Activity> The records beneath should be printed exactly, and the pictures are to be left out.

Data>
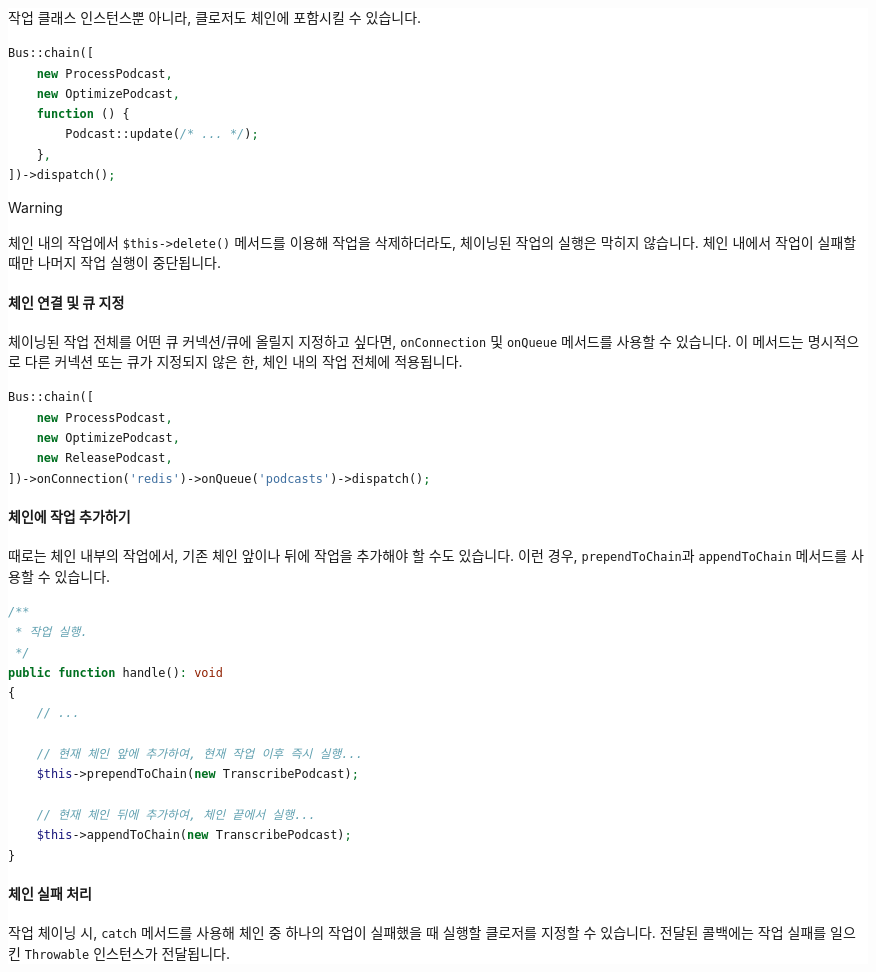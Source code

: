 작업 클래스 인스턴스뿐 아니라, 클로저도 체인에 포함시킬 수 있습니다.

```php
Bus::chain([
    new ProcessPodcast,
    new OptimizePodcast,
    function () {
        Podcast::update(/* ... */);
    },
])->dispatch();
```

> [!WARNING]
> 체인 내의 작업에서 `$this->delete()` 메서드를 이용해 작업을 삭제하더라도, 체이닝된 작업의 실행은 막히지 않습니다. 체인 내에서 작업이 실패할 때만 나머지 작업 실행이 중단됩니다.

<a name="chain-connection-queue"></a>
#### 체인 연결 및 큐 지정

체이닝된 작업 전체를 어떤 큐 커넥션/큐에 올릴지 지정하고 싶다면, `onConnection` 및 `onQueue` 메서드를 사용할 수 있습니다. 이 메서드는 명시적으로 다른 커넥션 또는 큐가 지정되지 않은 한, 체인 내의 작업 전체에 적용됩니다.

```php
Bus::chain([
    new ProcessPodcast,
    new OptimizePodcast,
    new ReleasePodcast,
])->onConnection('redis')->onQueue('podcasts')->dispatch();
```

<a name="adding-jobs-to-the-chain"></a>
#### 체인에 작업 추가하기

때로는 체인 내부의 작업에서, 기존 체인 앞이나 뒤에 작업을 추가해야 할 수도 있습니다. 이런 경우, `prependToChain`과 `appendToChain` 메서드를 사용할 수 있습니다.

```php
/**
 * 작업 실행.
 */
public function handle(): void
{
    // ...

    // 현재 체인 앞에 추가하여, 현재 작업 이후 즉시 실행...
    $this->prependToChain(new TranscribePodcast);

    // 현재 체인 뒤에 추가하여, 체인 끝에서 실행...
    $this->appendToChain(new TranscribePodcast);
}
```

<a name="chain-failures"></a>
#### 체인 실패 처리

작업 체이닝 시, `catch` 메서드를 사용해 체인 중 하나의 작업이 실패했을 때 실행할 클로저를 지정할 수 있습니다. 전달된 콜백에는 작업 실패를 일으킨 `Throwable` 인스턴스가 전달됩니다.
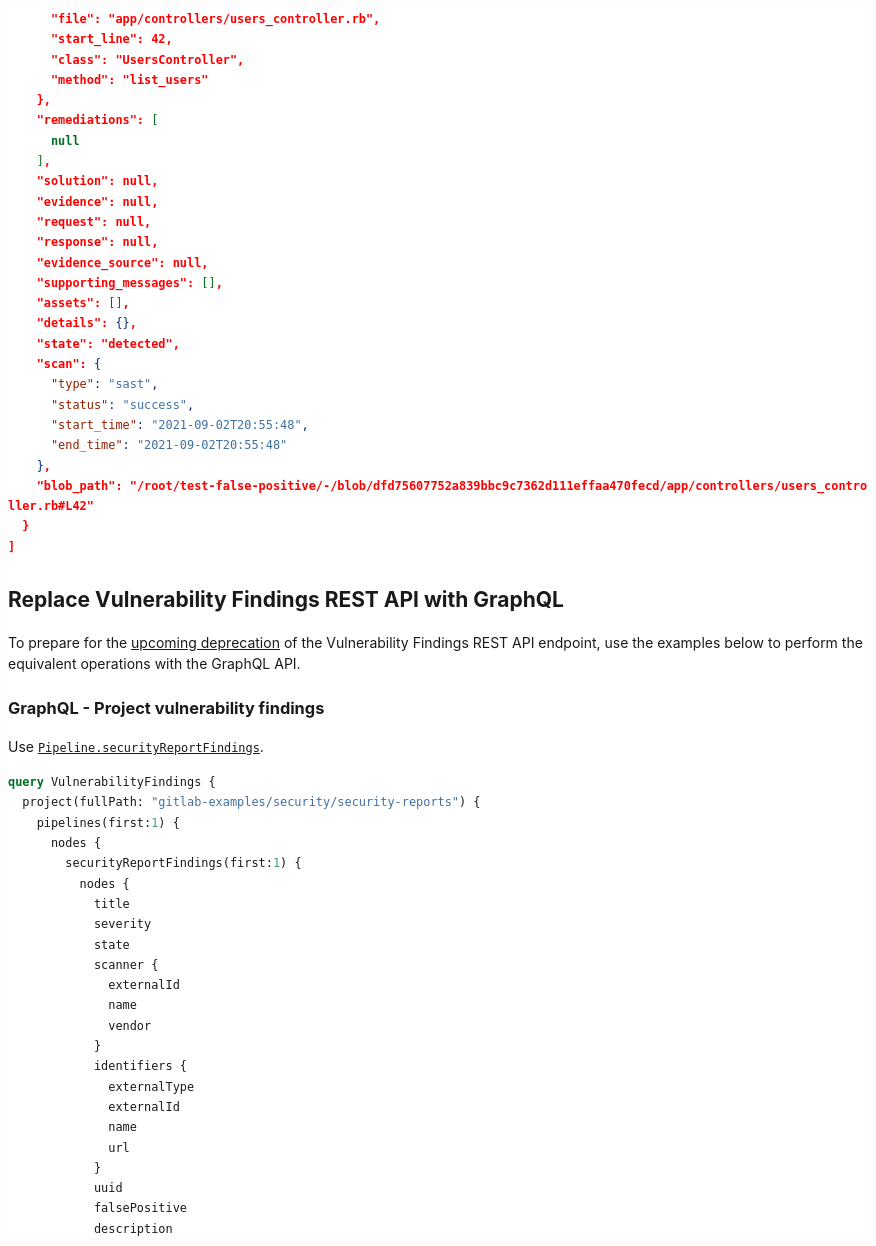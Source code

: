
 ```json
      "file": "app/controllers/users_controller.rb",
      "start_line": 42,
      "class": "UsersController",
      "method": "list_users"
    },
    "remediations": [
      null
    ],
    "solution": null,
    "evidence": null,
    "request": null,
    "response": null,
    "evidence_source": null,
    "supporting_messages": [],
    "assets": [],
    "details": {},
    "state": "detected",
    "scan": {
      "type": "sast",
      "status": "success",
      "start_time": "2021-09-02T20:55:48",
      "end_time": "2021-09-02T20:55:48"
    },
    "blob_path": "/root/test-false-positive/-/blob/dfd75607752a839bbc9c7362d111effaa470fecd/app/controllers/users_controller.rb#L42"
  }
]
```

## Replace Vulnerability Findings REST API with GraphQL

To prepare for the [upcoming deprecation](https://gitlab.com/groups/gitlab-org/-/epics/5118) of
the Vulnerability Findings REST API endpoint, use the examples below to perform the equivalent operations
with the GraphQL API.

### GraphQL - Project vulnerability findings

Use [`Pipeline.securityReportFindings`](graphql/reference/index.md#pipelinesecurityreportfindings).

```graphql
query VulnerabilityFindings {
  project(fullPath: "gitlab-examples/security/security-reports") {
    pipelines(first:1) {
      nodes {
        securityReportFindings(first:1) {
          nodes {
            title
            severity
            state
            scanner {
              externalId
              name
              vendor
            }
            identifiers {
              externalType
              externalId
              name
              url
            }
            uuid
            falsePositive
            description
```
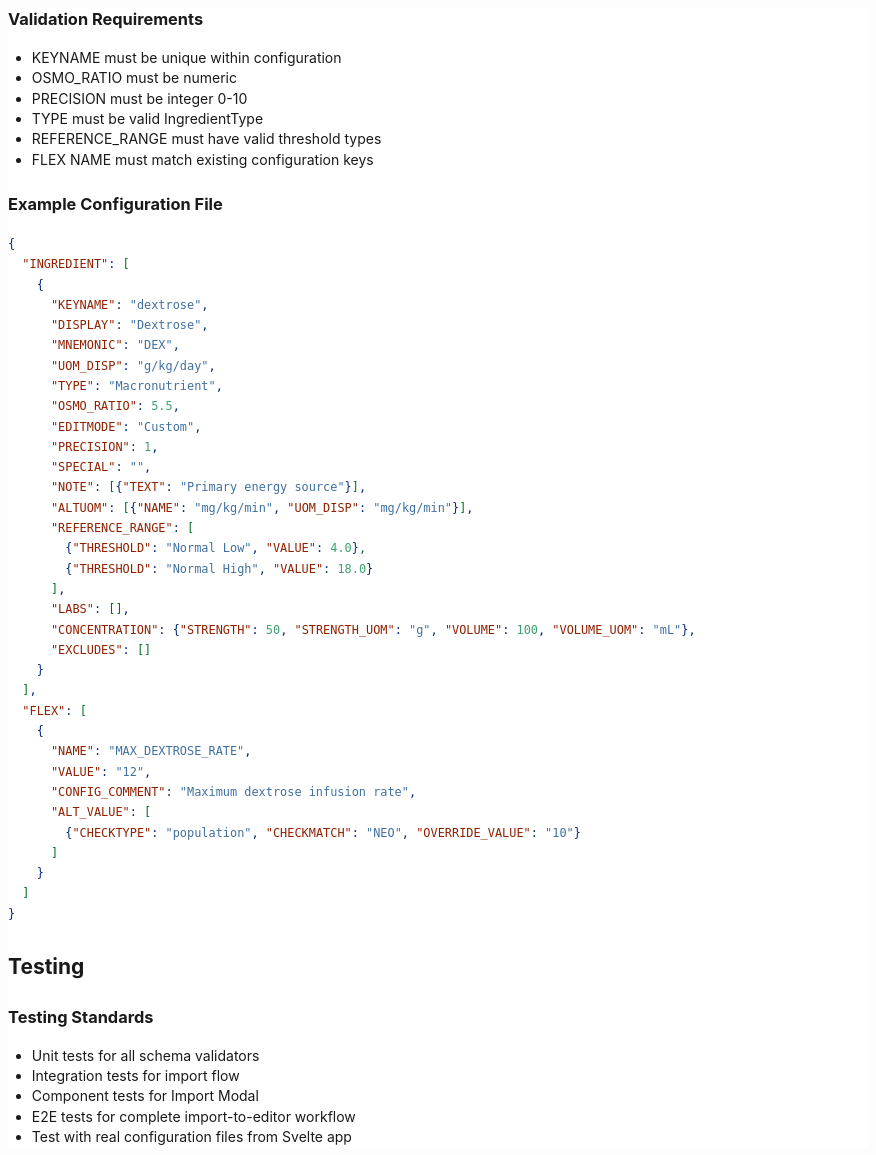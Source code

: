 ### Validation Requirements
- KEYNAME must be unique within configuration
- OSMO_RATIO must be numeric
- PRECISION must be integer 0-10
- TYPE must be valid IngredientType
- REFERENCE_RANGE must have valid threshold types
- FLEX NAME must match existing configuration keys

### Example Configuration File
```json
{
  "INGREDIENT": [
    {
      "KEYNAME": "dextrose",
      "DISPLAY": "Dextrose",
      "MNEMONIC": "DEX",
      "UOM_DISP": "g/kg/day",
      "TYPE": "Macronutrient",
      "OSMO_RATIO": 5.5,
      "EDITMODE": "Custom",
      "PRECISION": 1,
      "SPECIAL": "",
      "NOTE": [{"TEXT": "Primary energy source"}],
      "ALTUOM": [{"NAME": "mg/kg/min", "UOM_DISP": "mg/kg/min"}],
      "REFERENCE_RANGE": [
        {"THRESHOLD": "Normal Low", "VALUE": 4.0},
        {"THRESHOLD": "Normal High", "VALUE": 18.0}
      ],
      "LABS": [],
      "CONCENTRATION": {"STRENGTH": 50, "STRENGTH_UOM": "g", "VOLUME": 100, "VOLUME_UOM": "mL"},
      "EXCLUDES": []
    }
  ],
  "FLEX": [
    {
      "NAME": "MAX_DEXTROSE_RATE",
      "VALUE": "12",
      "CONFIG_COMMENT": "Maximum dextrose infusion rate",
      "ALT_VALUE": [
        {"CHECKTYPE": "population", "CHECKMATCH": "NEO", "OVERRIDE_VALUE": "10"}
      ]
    }
  ]
}
```

## Testing

### Testing Standards
- Unit tests for all schema validators
- Integration tests for import flow
- Component tests for Import Modal
- E2E tests for complete import-to-editor workflow
- Test with real configuration files from Svelte app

Written answer>
Source code

: 작업 클래스 인스턴스뿐 아니라, 클로저도 체인에 포함시킬 수 있습니다.

```php
Bus::chain([
    new ProcessPodcast,
    new OptimizePodcast,
    function () {
        Podcast::update(/* ... */);
    },
])->dispatch();
```

> [!WARNING]
> 체인 내의 작업에서 `$this->delete()` 메서드를 이용해 작업을 삭제하더라도, 체이닝된 작업의 실행은 막히지 않습니다. 체인 내에서 작업이 실패할 때만 나머지 작업 실행이 중단됩니다.

<a name="chain-connection-queue"></a>
#### 체인 연결 및 큐 지정

체이닝된 작업 전체를 어떤 큐 커넥션/큐에 올릴지 지정하고 싶다면, `onConnection` 및 `onQueue` 메서드를 사용할 수 있습니다. 이 메서드는 명시적으로 다른 커넥션 또는 큐가 지정되지 않은 한, 체인 내의 작업 전체에 적용됩니다.

```php
Bus::chain([
    new ProcessPodcast,
    new OptimizePodcast,
    new ReleasePodcast,
])->onConnection('redis')->onQueue('podcasts')->dispatch();
```

<a name="adding-jobs-to-the-chain"></a>
#### 체인에 작업 추가하기

때로는 체인 내부의 작업에서, 기존 체인 앞이나 뒤에 작업을 추가해야 할 수도 있습니다. 이런 경우, `prependToChain`과 `appendToChain` 메서드를 사용할 수 있습니다.

```php
/**
 * 작업 실행.
 */
public function handle(): void
{
    // ...

    // 현재 체인 앞에 추가하여, 현재 작업 이후 즉시 실행...
    $this->prependToChain(new TranscribePodcast);

    // 현재 체인 뒤에 추가하여, 체인 끝에서 실행...
    $this->appendToChain(new TranscribePodcast);
}
```

<a name="chain-failures"></a>
#### 체인 실패 처리

작업 체이닝 시, `catch` 메서드를 사용해 체인 중 하나의 작업이 실패했을 때 실행할 클로저를 지정할 수 있습니다. 전달된 콜백에는 작업 실패를 일으킨 `Throwable` 인스턴스가 전달됩니다.
Source code

:
 ```json
      "file": "app/controllers/users_controller.rb",
      "start_line": 42,
      "class": "UsersController",
      "method": "list_users"
    },
    "remediations": [
      null
    ],
    "solution": null,
    "evidence": null,
    "request": null,
    "response": null,
    "evidence_source": null,
    "supporting_messages": [],
    "assets": [],
    "details": {},
    "state": "detected",
    "scan": {
      "type": "sast",
      "status": "success",
      "start_time": "2021-09-02T20:55:48",
      "end_time": "2021-09-02T20:55:48"
    },
    "blob_path": "/root/test-false-positive/-/blob/dfd75607752a839bbc9c7362d111effaa470fecd/app/controllers/users_controller.rb#L42"
  }
]
```

## Replace Vulnerability Findings REST API with GraphQL

To prepare for the [upcoming deprecation](https://gitlab.com/groups/gitlab-org/-/epics/5118) of
the Vulnerability Findings REST API endpoint, use the examples below to perform the equivalent operations
with the GraphQL API.

### GraphQL - Project vulnerability findings

Use [`Pipeline.securityReportFindings`](graphql/reference/index.md#pipelinesecurityreportfindings).

```graphql
query VulnerabilityFindings {
  project(fullPath: "gitlab-examples/security/security-reports") {
    pipelines(first:1) {
      nodes {
        securityReportFindings(first:1) {
          nodes {
            title
            severity
            state
            scanner {
              externalId
              name
              vendor
            }
            identifiers {
              externalType
              externalId
              name
              url
            }
            uuid
            falsePositive
            description
```
Source code

: ### Validation Requirements
- KEYNAME must be unique within configuration
- OSMO_RATIO must be numeric
- PRECISION must be integer 0-10
- TYPE must be valid IngredientType
- REFERENCE_RANGE must have valid threshold types
- FLEX NAME must match existing configuration keys

### Example Configuration File
```json
{
  "INGREDIENT": [
    {
      "KEYNAME": "dextrose",
      "DISPLAY": "Dextrose",
      "MNEMONIC": "DEX",
      "UOM_DISP": "g/kg/day",
      "TYPE": "Macronutrient",
      "OSMO_RATIO": 5.5,
      "EDITMODE": "Custom",
      "PRECISION": 1,
      "SPECIAL": "",
      "NOTE": [{"TEXT": "Primary energy source"}],
      "ALTUOM": [{"NAME": "mg/kg/min", "UOM_DISP": "mg/kg/min"}],
      "REFERENCE_RANGE": [
        {"THRESHOLD": "Normal Low", "VALUE": 4.0},
        {"THRESHOLD": "Normal High", "VALUE": 18.0}
      ],
      "LABS": [],
      "CONCENTRATION": {"STRENGTH": 50, "STRENGTH_UOM": "g", "VOLUME": 100, "VOLUME_UOM": "mL"},
      "EXCLUDES": []
    }
  ],
  "FLEX": [
    {
      "NAME": "MAX_DEXTROSE_RATE",
      "VALUE": "12",
      "CONFIG_COMMENT": "Maximum dextrose infusion rate",
      "ALT_VALUE": [
        {"CHECKTYPE": "population", "CHECKMATCH": "NEO", "OVERRIDE_VALUE": "10"}
      ]
    }
  ]
}
```

## Testing

### Testing Standards
- Unit tests for all schema validators
- Integration tests for import flow
- Component tests for Import Modal
- E2E tests for complete import-to-editor workflow
- Test with real configuration files from Svelte app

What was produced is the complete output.